# [Description of the task]
As the answer, set down the lines below from the one containing "### Produtos" through the one containing "### Pedidos", exactly and inclusively, and no others.

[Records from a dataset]
◆ ◆ ◆ ◆

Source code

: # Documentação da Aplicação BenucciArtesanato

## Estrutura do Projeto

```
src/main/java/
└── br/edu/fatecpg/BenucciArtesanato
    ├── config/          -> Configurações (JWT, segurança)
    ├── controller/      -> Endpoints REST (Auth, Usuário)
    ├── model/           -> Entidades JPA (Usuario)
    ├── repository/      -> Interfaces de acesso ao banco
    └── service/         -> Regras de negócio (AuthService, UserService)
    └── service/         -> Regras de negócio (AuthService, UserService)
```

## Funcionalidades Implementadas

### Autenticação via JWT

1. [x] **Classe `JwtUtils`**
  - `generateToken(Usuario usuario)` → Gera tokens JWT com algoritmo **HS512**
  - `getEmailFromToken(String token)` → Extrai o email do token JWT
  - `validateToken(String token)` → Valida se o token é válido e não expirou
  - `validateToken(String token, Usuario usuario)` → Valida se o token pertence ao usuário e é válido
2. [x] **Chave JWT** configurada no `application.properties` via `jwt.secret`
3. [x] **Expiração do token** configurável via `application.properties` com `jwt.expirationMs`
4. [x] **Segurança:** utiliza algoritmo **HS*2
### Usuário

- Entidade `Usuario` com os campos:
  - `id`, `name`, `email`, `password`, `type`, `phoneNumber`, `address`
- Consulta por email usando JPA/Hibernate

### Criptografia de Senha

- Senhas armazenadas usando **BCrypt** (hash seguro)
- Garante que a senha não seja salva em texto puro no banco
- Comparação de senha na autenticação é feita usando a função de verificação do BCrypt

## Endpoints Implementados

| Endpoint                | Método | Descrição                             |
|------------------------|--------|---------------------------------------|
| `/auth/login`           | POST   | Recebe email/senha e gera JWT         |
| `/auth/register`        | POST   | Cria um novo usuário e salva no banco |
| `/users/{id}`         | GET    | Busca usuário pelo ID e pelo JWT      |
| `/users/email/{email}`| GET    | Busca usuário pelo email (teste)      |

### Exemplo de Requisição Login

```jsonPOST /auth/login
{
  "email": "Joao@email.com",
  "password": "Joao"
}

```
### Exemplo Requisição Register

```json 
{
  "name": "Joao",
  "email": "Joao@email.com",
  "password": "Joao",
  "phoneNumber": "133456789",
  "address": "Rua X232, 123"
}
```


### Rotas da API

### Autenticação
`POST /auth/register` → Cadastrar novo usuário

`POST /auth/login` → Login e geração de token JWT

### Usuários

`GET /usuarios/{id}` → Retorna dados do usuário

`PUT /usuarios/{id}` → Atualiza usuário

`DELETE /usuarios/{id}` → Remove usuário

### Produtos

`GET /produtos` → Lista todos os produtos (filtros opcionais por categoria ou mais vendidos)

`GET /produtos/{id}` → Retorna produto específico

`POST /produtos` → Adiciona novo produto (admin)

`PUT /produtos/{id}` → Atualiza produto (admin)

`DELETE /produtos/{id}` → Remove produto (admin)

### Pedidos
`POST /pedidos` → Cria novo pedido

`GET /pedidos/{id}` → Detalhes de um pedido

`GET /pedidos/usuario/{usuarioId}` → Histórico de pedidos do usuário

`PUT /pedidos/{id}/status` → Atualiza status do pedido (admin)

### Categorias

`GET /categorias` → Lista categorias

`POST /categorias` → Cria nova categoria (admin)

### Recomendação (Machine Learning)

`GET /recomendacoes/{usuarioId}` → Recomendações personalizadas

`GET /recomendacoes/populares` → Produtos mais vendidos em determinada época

◆ ◆ ◆ ◆

# [Solution for this exercise]
### Produtos

`GET /produtos` → Lista todos os produtos (filtros opcionais por categoria ou mais vendidos)

`GET /produtos/{id}` → Retorna produto específico

`POST /produtos` → Adiciona novo produto (admin)

`PUT /produtos/{id}` → Atualiza produto (admin)

`DELETE /produtos/{id}` → Remove produto (admin)

### Pedidos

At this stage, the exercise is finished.